Brewed in an old nuclear bunker at Pednavounder on the Lizard Peninsula, Britain’s most southerly point, Lizard Ales have been producing a variety of real ales since 2004 – using only high quality ingredients and traditional methods, the beers from Lizard Ales capture the true flavour of Cornwall.

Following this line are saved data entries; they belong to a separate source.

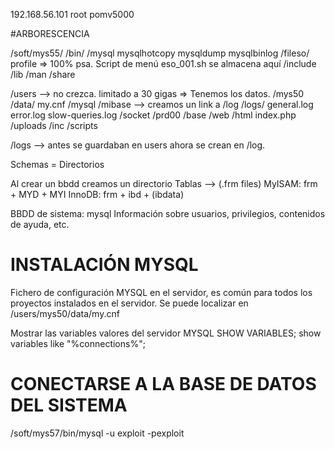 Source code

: 192.168.56.101
root 
pomv5000

#ARBORESCENCIA

/soft/mys55/
	/bin/
		/mysql
			mysqlhotcopy
			mysqldump
			mysqlbinlog
		/fileso/
		profile => 100% psa. Script de menú eso_001.sh se almacena aquí
			/include
			/lib
			/man
			/share	

/users --> no crezca. limitado a 30 gigas => Tenemos los datos.
	/mys50
		/data/
			my.cnf
			/mysql
			/mibase --> creamos un link a /log
		/logs/
			general.log
			error.log
			slow-queries.log
		/socket
	/prd00
		/base
		/web
			/html
				index.php
			/uploads
			/inc
		/scripts

/logs --> antes se guardaban en users ahora se crean en /log.

Schemas = Directorios

Al crear un bbdd creamos un directorio
Tablas --> (.frm files)
MyISAM: frm + MYD + MYI
InnoDB: frm + ibd + (ibdata)

BBDD de sistema: mysql
Información sobre usuarios, privilegios, contenidos de ayuda, etc.

INSTALACIÓN MYSQL
==================
Fichero de configuración MYSQL en el servidor, es común para todos los proyectos instalados en el servidor.
Se puede localizar en /users/mys50/data/my.cnf

Mostrar las variables  valores del servidor MYSQL
SHOW VARIABLES;
show variables like "%connections%";
 
CONECTARSE A LA BASE DE DATOS DEL SISTEMA
==========================================
 /soft/mys57/bin/mysql -u exploit -pexploit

Lizard Ales is a “five barrel ” plant producing up to 180 gallons per brew – simple ingrdients – water, malt, hops, yeast and salt – The water is local and untreated save for the addition of a little table salt to give extra body – malted barley comes from Warminster Maltings of Wiltshire who malt Lizard Ale’s mainly Cornish barley – the hops are all grown in Kent or Worcestershire the yeasts are built up from fresh batches sourced from St Austell Brewery.
wheresthepath (3651) reviewed An Gof from Lizard Ales 17 years ago
Appearance - 2 | Aroma - 4 | Flavor - 4 | Texture - 6 | Overall - 4
[bottle from farm shop near Looe, Cornwall] Bottle conditioned. Looked translucent and was slightly viscous on pouring which made me slightly scared of drinking it. Initially pleasant with a lingering bitterness, but the flavour was unmemorable.
Harrisoni (26137) reviewed Bitter from Lizard Ales 18 years ago
Appearance - 6 | Aroma - 6 | Flavor - 6 | Texture - 6 | Overall - 7
500ml bottle. Amber/chestnut, lasting beige head. Some brown malt. It’s a brown bitter. It’s fine, good fullness in mouth, good dry malts. Bit of earthy hop. Bit of white grape flavour. Decent BCA bitter.
Harrisoni (26137) reviewed An Gof from Lizard Ales 19 years ago
Appearance - 6 | Aroma - 7 | Flavor - 7 | Texture - 6 | Overall - 7
Bottle at Kook’s Leaving Do at Chris_o’s. Reddish brown. Lasting beige head. Some smoke on a rather pleasant malty aroma. Very good condition in mouth, carbonation sweetish malt and then dry finish. Prickly on end. I really like the malt on this. Dry and rich.